To create an exporter first create an “exporters” directory in your project’s root folder. Inside this “exporters” folder create a file called “products_json.yaml” with the following content:

exporter_name: products_json # Must be unique
exporter_type: json
collection: products
write_mode: pretty_array # can be `line`,`pretty`, `pretty_array`, or `array`
offset: 0 # offset to where the exported record will start from
order: desc # can be ascending `asc` or descending `desc`

Update your config.yaml file with this exporter location so that config.yaml looks like the following:

seeder:
 file: ./seeder/seeder.rb
Parsers:
 - page_type: listings
   file: ./parsers/listings.rb
 - page_type: products
   file: ./parsers/products.rb
exporters:
 - file: ./exporters/products_json.yaml

Commit this update to Git, push it to your remote Git repository and deploy once again. Check if the exporter is present with the following command:

$ datahen scraper exporter list amazon-tvs

After that, let’s start the exporter.

$ datahen scraper exporter start amazon-tvs products_json

This will return a hash with info about our exporter that should look like the following:

{
 "id": "c700cb749f4e45eeb53609927e45da89", # Export ID here
 "job_id": 852,
 "scraper_id": 21,
 "exporter_name": "products_json",
 "exporter_type": "json",
 "config": {
  "collection": "products",
  "exporter_name": "products_json",
  "exporter_type": "json",
  "offset": 0,
  "order": "desc",
  "write_mode": "pretty_array"
 },
 "status": "enqueued", # the status of the export
 "created_at": "2019-02-13T03:40:56.815979Z"
}

The first line is the “id” of the exporter. We can use this “id” to check the status of the exporter and then download it once it has finished.

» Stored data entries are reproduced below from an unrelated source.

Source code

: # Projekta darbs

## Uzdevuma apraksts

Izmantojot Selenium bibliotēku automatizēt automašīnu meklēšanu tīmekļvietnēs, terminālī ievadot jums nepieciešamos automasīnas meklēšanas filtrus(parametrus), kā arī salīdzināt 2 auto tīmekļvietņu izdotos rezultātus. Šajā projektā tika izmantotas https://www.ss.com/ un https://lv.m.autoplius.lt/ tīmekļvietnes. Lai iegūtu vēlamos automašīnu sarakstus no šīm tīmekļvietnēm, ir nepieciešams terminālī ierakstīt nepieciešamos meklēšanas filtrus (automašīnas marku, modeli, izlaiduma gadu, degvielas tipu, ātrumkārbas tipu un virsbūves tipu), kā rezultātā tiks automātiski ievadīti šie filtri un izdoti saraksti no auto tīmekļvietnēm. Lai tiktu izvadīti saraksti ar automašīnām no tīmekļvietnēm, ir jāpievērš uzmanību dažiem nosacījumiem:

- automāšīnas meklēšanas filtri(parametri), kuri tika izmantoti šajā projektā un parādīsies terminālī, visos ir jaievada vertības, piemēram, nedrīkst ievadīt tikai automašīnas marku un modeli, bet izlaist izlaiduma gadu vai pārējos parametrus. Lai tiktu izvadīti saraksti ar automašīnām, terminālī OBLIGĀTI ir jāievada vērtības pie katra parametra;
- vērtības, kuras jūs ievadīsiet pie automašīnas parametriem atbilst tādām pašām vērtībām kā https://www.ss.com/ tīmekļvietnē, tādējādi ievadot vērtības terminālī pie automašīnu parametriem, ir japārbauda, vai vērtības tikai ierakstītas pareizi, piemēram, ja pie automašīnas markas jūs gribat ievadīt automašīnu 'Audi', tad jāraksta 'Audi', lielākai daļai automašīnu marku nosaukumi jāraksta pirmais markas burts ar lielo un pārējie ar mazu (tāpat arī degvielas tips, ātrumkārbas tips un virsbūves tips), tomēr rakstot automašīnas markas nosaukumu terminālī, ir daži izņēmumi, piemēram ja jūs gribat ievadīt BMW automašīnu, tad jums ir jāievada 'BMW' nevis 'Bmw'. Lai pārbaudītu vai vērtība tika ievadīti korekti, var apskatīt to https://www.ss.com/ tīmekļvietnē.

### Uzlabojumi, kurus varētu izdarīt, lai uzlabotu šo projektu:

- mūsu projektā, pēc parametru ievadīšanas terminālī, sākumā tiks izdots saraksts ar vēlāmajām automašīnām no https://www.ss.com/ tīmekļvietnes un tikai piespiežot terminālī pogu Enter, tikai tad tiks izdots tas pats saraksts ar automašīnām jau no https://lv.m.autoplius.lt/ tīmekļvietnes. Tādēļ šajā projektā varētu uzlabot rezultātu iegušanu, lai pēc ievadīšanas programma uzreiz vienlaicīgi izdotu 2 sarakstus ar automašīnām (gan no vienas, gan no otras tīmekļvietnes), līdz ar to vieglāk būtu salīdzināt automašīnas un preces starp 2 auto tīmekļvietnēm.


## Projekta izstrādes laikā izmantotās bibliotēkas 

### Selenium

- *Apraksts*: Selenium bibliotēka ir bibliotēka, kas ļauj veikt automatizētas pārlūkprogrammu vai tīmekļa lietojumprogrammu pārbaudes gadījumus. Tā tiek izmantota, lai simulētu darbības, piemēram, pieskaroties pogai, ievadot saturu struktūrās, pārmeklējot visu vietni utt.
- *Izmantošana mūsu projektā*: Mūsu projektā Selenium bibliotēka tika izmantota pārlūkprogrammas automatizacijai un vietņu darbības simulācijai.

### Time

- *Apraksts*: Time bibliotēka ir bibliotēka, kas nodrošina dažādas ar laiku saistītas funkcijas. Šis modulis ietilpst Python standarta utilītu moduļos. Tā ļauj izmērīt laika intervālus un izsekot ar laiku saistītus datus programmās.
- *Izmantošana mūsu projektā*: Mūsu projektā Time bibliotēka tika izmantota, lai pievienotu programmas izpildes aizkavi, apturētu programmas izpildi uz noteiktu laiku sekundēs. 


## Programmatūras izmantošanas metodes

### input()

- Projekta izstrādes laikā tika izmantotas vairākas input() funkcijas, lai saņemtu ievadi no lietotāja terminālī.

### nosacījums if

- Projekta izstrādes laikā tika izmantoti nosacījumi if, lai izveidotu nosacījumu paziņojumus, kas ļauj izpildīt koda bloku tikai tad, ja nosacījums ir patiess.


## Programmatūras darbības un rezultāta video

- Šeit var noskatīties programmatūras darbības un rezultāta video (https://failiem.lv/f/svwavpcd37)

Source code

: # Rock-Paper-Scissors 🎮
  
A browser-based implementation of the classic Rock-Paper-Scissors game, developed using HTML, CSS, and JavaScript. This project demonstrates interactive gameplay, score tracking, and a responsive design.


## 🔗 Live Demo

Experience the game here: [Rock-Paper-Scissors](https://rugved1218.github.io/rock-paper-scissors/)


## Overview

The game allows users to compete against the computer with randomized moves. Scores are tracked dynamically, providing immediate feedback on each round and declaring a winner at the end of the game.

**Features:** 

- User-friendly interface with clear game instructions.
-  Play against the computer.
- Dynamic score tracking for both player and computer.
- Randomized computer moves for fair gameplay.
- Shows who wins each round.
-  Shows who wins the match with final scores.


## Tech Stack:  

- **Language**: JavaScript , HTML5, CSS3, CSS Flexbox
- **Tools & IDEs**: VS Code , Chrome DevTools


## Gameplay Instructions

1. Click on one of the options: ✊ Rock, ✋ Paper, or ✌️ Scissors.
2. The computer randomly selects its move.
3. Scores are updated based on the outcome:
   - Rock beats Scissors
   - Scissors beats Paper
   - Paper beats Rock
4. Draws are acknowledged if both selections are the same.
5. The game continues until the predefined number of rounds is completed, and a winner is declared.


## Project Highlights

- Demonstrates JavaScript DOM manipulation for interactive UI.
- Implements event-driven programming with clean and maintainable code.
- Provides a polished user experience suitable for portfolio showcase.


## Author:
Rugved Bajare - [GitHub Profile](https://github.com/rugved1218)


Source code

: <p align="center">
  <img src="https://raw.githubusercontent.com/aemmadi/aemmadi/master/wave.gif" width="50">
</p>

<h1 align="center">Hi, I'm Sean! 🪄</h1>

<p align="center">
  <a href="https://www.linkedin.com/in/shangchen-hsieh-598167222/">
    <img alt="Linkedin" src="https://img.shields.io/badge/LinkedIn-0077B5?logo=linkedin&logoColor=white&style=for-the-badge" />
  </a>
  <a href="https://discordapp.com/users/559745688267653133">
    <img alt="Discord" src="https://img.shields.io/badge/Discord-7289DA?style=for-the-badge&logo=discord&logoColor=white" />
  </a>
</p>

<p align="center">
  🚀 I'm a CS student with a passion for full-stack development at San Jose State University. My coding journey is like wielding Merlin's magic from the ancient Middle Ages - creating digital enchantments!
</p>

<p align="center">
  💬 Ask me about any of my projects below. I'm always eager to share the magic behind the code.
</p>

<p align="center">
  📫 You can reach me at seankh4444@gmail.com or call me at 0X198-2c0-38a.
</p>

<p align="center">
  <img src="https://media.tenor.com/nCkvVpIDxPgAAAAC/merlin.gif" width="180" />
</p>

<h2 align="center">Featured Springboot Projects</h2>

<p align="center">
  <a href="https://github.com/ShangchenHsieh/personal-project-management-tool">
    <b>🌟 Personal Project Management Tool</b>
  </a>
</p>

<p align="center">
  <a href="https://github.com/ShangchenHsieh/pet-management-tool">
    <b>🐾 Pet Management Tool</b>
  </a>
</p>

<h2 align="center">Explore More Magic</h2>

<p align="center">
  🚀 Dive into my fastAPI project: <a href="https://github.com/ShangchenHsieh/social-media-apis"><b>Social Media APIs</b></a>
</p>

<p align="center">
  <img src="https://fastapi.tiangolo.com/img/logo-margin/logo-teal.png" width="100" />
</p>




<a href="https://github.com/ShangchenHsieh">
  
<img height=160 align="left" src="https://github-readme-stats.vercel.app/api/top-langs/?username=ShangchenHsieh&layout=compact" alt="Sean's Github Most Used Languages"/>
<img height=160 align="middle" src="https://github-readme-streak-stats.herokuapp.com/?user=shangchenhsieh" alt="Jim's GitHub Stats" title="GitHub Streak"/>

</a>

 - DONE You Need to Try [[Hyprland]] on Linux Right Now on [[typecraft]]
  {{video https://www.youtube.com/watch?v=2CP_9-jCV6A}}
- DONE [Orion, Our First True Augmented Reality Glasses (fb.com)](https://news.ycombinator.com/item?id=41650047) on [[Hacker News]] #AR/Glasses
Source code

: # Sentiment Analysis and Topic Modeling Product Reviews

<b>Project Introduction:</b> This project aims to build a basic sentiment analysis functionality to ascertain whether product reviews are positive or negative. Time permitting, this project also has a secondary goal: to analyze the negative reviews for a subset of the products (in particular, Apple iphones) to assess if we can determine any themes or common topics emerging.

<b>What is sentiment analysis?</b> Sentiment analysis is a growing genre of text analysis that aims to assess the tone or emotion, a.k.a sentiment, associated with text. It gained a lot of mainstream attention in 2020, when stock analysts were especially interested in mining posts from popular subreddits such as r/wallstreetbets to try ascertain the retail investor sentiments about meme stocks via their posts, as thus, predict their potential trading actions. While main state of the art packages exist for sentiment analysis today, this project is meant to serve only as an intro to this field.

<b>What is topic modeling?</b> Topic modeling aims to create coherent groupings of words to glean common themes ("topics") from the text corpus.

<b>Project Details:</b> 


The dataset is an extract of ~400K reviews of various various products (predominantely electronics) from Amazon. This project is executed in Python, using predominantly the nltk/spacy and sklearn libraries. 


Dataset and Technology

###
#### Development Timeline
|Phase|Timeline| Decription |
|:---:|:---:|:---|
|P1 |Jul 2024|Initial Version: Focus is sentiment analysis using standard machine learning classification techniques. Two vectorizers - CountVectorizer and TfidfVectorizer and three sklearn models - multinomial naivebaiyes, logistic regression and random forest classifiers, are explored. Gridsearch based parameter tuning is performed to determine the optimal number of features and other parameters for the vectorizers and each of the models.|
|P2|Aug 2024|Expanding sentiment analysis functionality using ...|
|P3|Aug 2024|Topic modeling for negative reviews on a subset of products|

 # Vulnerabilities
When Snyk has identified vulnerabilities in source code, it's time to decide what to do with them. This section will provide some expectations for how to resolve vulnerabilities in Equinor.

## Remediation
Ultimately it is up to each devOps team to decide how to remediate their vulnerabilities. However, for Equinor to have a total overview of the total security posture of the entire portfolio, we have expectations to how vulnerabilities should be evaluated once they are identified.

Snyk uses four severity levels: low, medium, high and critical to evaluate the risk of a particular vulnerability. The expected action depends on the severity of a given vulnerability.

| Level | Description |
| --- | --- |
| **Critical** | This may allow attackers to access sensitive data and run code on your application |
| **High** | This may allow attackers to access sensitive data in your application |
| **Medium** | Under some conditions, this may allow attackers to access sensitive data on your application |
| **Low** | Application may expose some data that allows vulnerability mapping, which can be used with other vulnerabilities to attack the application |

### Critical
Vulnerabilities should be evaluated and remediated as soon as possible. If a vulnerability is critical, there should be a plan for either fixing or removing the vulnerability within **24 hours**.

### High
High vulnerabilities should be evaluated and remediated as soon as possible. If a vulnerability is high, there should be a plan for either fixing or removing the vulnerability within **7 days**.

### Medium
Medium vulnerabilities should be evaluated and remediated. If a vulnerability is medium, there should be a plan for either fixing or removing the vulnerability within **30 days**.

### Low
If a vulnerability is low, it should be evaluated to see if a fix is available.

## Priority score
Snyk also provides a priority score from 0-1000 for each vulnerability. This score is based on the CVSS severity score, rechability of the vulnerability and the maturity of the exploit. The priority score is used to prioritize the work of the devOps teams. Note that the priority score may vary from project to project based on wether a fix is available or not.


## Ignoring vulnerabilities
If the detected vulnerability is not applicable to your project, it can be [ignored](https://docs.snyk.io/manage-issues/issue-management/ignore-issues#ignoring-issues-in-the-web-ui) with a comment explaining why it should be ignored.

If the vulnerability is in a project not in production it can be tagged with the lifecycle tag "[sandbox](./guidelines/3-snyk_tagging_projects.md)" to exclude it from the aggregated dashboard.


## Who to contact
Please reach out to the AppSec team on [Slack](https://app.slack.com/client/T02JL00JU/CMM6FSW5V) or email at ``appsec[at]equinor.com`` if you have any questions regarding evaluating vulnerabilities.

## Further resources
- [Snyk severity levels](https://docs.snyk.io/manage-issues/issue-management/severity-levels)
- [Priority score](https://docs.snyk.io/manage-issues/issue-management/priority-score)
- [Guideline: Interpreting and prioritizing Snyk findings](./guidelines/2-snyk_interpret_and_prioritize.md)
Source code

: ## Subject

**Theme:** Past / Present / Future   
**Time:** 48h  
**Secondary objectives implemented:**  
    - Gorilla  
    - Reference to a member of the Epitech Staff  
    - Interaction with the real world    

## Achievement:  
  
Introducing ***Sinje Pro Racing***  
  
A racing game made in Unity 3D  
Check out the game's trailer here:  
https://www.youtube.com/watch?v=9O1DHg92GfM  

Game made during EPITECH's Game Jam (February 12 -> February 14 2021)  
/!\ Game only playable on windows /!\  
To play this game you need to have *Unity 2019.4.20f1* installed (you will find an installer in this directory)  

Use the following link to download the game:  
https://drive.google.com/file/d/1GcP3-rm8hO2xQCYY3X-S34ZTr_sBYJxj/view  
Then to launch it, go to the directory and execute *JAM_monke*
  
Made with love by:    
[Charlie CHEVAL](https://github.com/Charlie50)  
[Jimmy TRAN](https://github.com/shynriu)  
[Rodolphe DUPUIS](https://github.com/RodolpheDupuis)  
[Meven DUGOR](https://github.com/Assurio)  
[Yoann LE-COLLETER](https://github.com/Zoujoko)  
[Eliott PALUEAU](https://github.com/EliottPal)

$ datahen scraper export show c700cb749f4e45eeb53609927e45da89

And then to download:

$ datahen scraper export download c700cb749f4e45eeb53609927e45da89

This will automatically download a compressed file with your json data inside. You now should have a working scraper for getting television information from Amazon by category. Feel free to add try the scraper with your own categories. Just make sure to keep testing your parsers locally to see if they run into any errors in case there are subtle differences between categories.

Now we have completed the tutorial. This should give you a good idea of what DataHen is capable of and the power behind it. DataHen allows you to just focus on getting the data you need, in this case Amazon product data, instead of having to worry about the intricacies of scraping an unfriendly to scrapers website such as Amazon.com. We only did two Amazon categories, but you can scale this up to as many as you want and do it in an easy way using DataHen. This tutorial should also have been helpful in guiding you on how to use Ruby and Nokogiri to extract this specific data. You should now be able to create your own scraper for whatever site you want and use this tutorial as a reference.